The transistors are MJE340 and MJE350 and NPN and PNP pair. I am using these since I need to be able to switch a good 100- 120.
I intend this stage to feed a LC filter to make the whole thing a class D amplifier, I want to pass a 33kHz PWM that will be demodulated through the filter.
to start with I send 50% duty cycle square wave through the input, I've noticed the following while reading the voltage at the emitter end.
The 'ON' time reduces with increased frequency, gradually reducing and turning close to a pulse/impulse around 15kHz and then disappearing altogether.
The greater the collector resistor on the first stage, the worse the above effect gets even at even lower frequencies.

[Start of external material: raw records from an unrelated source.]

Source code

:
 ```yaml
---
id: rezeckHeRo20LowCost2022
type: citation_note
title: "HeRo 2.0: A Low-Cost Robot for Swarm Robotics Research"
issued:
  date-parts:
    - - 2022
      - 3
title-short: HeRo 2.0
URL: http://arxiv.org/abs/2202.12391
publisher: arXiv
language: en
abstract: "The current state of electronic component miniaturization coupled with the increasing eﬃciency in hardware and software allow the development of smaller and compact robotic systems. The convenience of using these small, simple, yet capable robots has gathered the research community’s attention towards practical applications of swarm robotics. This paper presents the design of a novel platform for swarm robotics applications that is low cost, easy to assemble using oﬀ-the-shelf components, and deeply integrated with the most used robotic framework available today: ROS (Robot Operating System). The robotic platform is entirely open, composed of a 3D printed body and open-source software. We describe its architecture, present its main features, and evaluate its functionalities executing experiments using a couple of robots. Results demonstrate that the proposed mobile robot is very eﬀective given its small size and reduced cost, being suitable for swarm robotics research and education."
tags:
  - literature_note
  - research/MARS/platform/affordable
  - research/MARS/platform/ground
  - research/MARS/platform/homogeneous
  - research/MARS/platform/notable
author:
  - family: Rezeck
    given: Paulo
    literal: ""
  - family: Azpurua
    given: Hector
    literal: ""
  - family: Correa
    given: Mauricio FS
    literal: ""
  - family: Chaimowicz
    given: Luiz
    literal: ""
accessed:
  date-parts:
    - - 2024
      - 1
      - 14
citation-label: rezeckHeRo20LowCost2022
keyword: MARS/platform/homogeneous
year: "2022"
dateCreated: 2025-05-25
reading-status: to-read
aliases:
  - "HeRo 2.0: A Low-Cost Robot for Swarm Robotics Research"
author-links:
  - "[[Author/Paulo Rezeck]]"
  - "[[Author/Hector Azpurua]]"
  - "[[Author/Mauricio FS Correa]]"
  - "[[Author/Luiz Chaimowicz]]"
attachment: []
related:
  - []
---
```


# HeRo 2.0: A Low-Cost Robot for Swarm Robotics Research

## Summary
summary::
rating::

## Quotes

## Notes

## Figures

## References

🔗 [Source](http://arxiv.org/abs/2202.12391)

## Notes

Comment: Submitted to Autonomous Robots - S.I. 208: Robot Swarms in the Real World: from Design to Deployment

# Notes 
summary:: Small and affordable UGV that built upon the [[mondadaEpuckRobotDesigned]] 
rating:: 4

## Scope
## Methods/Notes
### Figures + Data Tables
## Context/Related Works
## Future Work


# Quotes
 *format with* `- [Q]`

Removing DC (Voltage was 0 to 5 volts DC) offset at the signal (voltage -2.5 to + 2.5) seems to fix the problem and I can see 50% duty cycle square wave all the way till 55kHz. This works but I'm not sure how to accomplish this, not sure a coupling capacitor at the base would do the trick since I don't quite see a way for it to discharge through the PN junction at the base.
What would best explain this behavior and what can I do about this?
Using this as a haptic actuator, it's a PowerHap 1919 and the source voltage goes all the way up to 120 volts max. I intend this as a class D amplifier, I have an LC low pass filter that works well enough with the actuator. If only I could get a 100 volt PWM signal into that, all would be good.